(Data excerpts)

* * * * *

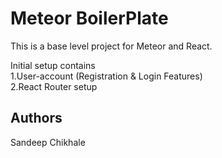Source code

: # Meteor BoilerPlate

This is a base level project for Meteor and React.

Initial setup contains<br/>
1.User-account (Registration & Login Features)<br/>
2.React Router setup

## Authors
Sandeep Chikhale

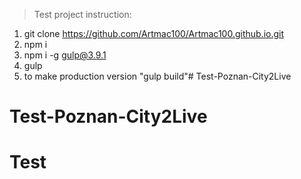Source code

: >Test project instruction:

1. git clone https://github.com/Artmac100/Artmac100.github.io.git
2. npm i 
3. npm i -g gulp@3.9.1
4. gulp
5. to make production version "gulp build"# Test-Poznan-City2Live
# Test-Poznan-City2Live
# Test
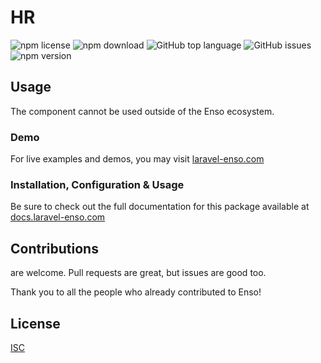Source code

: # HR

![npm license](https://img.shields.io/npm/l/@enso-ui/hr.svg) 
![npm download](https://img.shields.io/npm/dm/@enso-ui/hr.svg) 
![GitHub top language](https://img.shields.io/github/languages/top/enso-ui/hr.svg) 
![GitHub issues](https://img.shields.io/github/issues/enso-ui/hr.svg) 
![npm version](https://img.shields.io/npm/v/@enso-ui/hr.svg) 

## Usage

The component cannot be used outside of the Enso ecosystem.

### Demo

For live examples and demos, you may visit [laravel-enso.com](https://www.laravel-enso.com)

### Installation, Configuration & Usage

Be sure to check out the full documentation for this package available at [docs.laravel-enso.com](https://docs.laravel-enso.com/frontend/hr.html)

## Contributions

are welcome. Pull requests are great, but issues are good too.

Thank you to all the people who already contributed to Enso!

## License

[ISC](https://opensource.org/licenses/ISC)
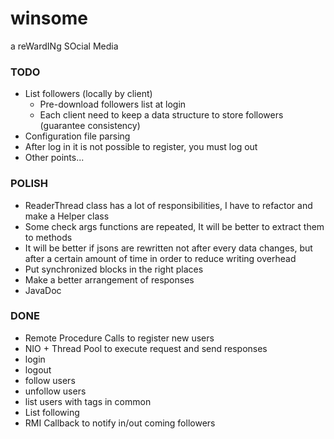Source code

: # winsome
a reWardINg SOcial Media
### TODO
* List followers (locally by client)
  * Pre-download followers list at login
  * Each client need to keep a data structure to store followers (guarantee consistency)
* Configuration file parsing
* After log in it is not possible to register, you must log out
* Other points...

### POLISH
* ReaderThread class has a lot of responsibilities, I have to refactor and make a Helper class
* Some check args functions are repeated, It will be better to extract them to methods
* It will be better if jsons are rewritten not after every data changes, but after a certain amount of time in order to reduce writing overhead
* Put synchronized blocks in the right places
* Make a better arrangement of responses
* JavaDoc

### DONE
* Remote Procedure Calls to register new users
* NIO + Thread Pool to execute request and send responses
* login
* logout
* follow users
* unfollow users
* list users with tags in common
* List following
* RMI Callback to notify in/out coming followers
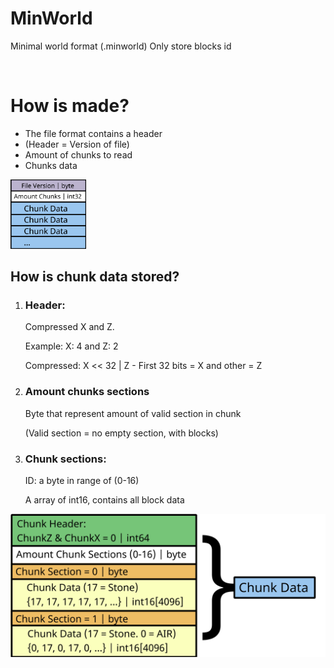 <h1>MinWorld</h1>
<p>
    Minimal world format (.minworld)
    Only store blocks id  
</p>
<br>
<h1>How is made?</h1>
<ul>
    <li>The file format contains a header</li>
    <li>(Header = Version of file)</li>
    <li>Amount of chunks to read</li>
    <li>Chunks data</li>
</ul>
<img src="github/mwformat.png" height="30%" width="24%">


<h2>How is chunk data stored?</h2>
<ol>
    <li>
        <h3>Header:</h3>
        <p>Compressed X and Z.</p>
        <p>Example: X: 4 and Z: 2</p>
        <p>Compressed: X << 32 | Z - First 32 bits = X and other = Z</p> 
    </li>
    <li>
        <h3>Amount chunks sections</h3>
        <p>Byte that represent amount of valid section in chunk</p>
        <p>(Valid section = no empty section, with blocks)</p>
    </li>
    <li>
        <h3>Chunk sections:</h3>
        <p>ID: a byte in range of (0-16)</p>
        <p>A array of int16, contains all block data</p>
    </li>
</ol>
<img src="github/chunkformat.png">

* * * * *

* **TASK DIRECTIONS**:
From the first line to the last, repeat the records above exactly, leaving out the pictures.

* **ANSWER AREA**:
Source code

: # Meteor BoilerPlate

This is a base level project for Meteor and React.

Initial setup contains<br/>
1.User-account (Registration & Login Features)<br/>
2.React Router setup

## Authors
Sandeep Chikhale

Source code

: >Test project instruction:

1. git clone https://github.com/Artmac100/Artmac100.github.io.git
2. npm i 
3. npm i -g gulp@3.9.1
4. gulp
5. to make production version "gulp build"# Test-Poznan-City2Live
# Test-Poznan-City2Live
# Test
Source code

: # HR

![npm license](https://img.shields.io/npm/l/@enso-ui/hr.svg) 
![npm download](https://img.shields.io/npm/dm/@enso-ui/hr.svg) 
![GitHub top language](https://img.shields.io/github/languages/top/enso-ui/hr.svg) 
![GitHub issues](https://img.shields.io/github/issues/enso-ui/hr.svg) 
![npm version](https://img.shields.io/npm/v/@enso-ui/hr.svg) 

## Usage

The component cannot be used outside of the Enso ecosystem.

### Demo

For live examples and demos, you may visit [laravel-enso.com](https://www.laravel-enso.com)

### Installation, Configuration & Usage

Be sure to check out the full documentation for this package available at [docs.laravel-enso.com](https://docs.laravel-enso.com/frontend/hr.html)

## Contributions

are welcome. Pull requests are great, but issues are good too.

Thank you to all the people who already contributed to Enso!

## License

[ISC](https://opensource.org/licenses/ISC)
Source code

: # winsome
a reWardINg SOcial Media
### TODO
* List followers (locally by client)
  * Pre-download followers list at login
  * Each client need to keep a data structure to store followers (guarantee consistency)
* Configuration file parsing
* After log in it is not possible to register, you must log out
* Other points...

### POLISH
* ReaderThread class has a lot of responsibilities, I have to refactor and make a Helper class
* Some check args functions are repeated, It will be better to extract them to methods
* It will be better if jsons are rewritten not after every data changes, but after a certain amount of time in order to reduce writing overhead
* Put synchronized blocks in the right places
* Make a better arrangement of responses
* JavaDoc

### DONE
* Remote Procedure Calls to register new users
* NIO + Thread Pool to execute request and send responses
* login
* logout
* follow users
* unfollow users
* list users with tags in common
* List following
* RMI Callback to notify in/out coming followers
 <h1>MinWorld</h1>
<p>
    Minimal world format (.minworld)
    Only store blocks id  
</p>
<br>
<h1>How is made?</h1>
<ul>
    <li>The file format contains a header</li>
    <li>(Header = Version of file)</li>
    <li>Amount of chunks to read</li>
    <li>Chunks data</li>
</ul>
<img src="github/mwformat.png" height="30%" width="24%">


<h2>How is chunk data stored?</h2>
<ol>
    <li>
        <h3>Header:</h3>
        <p>Compressed X and Z.</p>
        <p>Example: X: 4 and Z: 2</p>
        <p>Compressed: X << 32 | Z - First 32 bits = X and other = Z</p> 
    </li>
    <li>
        <h3>Amount chunks sections</h3>
        <p>Byte that represent amount of valid section in chunk</p>
        <p>(Valid section = no empty section, with blocks)</p>
    </li>
    <li>
        <h3>Chunk sections:</h3>
        <p>ID: a byte in range of (0-16)</p>
        <p>A array of int16, contains all block data</p>
    </li>
</ol>
<img src="github/chunkformat.png">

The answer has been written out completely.